The level order traversal of the N-ary tree will give a 2D vector with nodes’ values grouped by level.

Time and Space Complexity:


The time complexity of the algorithm is O(n), where ‘n’ is the number of nodes in the N-ary tree. We need to visit each node once to perform the level order traversal. The space complexity is O(w), where ‘w’ is the maximum width of the N-ary tree (i.e., the maximum number of nodes at any level). In the worst case, the space required to store the nodes at the last level can be at most the width of the tree.

C++ solution:

#include <iostream>
#include <vector>
#include <queue>

// Definition for a node of an N-ary tree.
class Node {
public:
    int val;
    std::vector<Node*> children;

    Node() {}

    Node(int _val) {
        val = _val;
    }

    Node(int _val, std::vector<Node*> _children) {
        val = _val;
        children = _children;
    }
};

std::vector<std::vector<int>> levelOrder(Node* root) {
    std::vector<std::vector<int>> result;

    // Base case: if the root is null, return an empty result
    if (root == nullptr) {
        return result;
    }

    // Create a queue to perform level order traversal
    std::queue<Node*> nodeQueue;
    nodeQueue.push(root);

    // Perform level order traversal
    while (!nodeQueue.empty()) {
        int levelSize = nodeQueue.size();
        std::vector<int> currentLevel;

        // Process all nodes at the current level
        for (int i = 0; i < levelSize; ++i) {
            Node* node = nodeQueue.front();
            nodeQueue.pop();

            currentLevel.push_back(node->val);

            // Enqueue all children of the current node
            for (Node* child : node->children) {
                nodeQueue.push(child);
            }
        }

        // Add the current level to the result
        result.push_back(currentLevel);
    }

    return result;
}

int main() {
    // Construct the N-ary tree for the sample input
    Node* root = new Node(1);
    root->children.push_back(new Node(3));
    root->children.push_back(new Node(2));
    root->children.push_back(new Node(4));
    root->children[0]->children.push_back(new Node(5));
    root->children[0]->children.push_back(new Node(6));

    // Perform the level order traversal of the N-ary tree
    std::vector<std::vector<int>> levelOrderResult = levelOrder(root);

    // Print the result
    std::cout << "Level Order Traversal:" << std::endl;
    for (const auto& level : levelOrderResult) {
        std::cout << "[";
        for (int i = 0; i < level.size(); ++i) {
            std::cout << level[i];
            if (i < level.size() - 1) {
                std::cout << ", ";
            }
        }
        std::cout << "]" << std::endl;
    }

    // Don't forget to free the allocated memory
    // ...

    return 0;
}

The levelOrder function performs the level order traversal of the N-ary tree using a queue. It starts from the root node, and at each level, it processes all nodes at that level by adding them to the currentLevel vector and enqueuing all their children. It continues this process until the queue becomes empty, and all levels are processed.
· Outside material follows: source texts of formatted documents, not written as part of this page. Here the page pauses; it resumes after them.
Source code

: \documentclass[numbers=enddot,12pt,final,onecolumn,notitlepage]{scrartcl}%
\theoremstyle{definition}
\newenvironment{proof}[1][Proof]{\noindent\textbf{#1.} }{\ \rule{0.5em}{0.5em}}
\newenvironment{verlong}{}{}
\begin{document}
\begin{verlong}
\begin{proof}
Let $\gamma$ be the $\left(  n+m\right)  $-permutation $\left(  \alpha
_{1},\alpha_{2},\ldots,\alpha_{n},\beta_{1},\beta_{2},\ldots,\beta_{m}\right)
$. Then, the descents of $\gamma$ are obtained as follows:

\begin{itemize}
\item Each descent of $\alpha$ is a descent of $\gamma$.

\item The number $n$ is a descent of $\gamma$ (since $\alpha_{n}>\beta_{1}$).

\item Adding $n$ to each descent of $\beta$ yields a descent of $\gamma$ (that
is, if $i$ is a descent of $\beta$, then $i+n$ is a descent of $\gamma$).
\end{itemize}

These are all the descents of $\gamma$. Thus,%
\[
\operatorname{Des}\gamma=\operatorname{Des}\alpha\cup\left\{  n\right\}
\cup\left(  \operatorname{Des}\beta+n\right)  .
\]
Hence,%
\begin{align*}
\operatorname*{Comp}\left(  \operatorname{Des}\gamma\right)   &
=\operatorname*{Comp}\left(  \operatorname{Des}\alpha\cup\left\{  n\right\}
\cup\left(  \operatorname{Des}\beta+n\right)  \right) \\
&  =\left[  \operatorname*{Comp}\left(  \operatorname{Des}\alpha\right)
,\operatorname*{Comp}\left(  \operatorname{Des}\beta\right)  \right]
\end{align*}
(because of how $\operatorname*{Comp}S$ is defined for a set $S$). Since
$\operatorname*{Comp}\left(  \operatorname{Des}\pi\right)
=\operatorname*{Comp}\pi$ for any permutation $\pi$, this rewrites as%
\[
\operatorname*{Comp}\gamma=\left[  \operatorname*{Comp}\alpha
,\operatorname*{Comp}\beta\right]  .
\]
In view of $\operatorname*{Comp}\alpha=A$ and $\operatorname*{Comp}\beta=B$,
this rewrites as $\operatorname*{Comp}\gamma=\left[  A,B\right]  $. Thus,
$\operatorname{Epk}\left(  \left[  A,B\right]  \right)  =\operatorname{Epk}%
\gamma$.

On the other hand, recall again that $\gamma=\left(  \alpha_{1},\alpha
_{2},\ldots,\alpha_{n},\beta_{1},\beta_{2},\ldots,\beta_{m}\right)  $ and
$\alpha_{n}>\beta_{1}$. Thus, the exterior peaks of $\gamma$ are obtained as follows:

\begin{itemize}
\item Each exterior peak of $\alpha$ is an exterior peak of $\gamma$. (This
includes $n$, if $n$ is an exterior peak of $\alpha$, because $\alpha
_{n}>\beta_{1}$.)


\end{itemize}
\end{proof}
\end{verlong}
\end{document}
In the given example, the function will correctly perform the level order traversal of the N-ary tree, and the output will be as follows:

Level Order Traversal:
[1]
[3, 2, 4]
[5, 6]

The time complexity is O(n) as we need to visit each node once, and the space complexity is O(w) due to the maximum width of the N-ary tree, where ‘w’ is the maximum number of nodes at any level.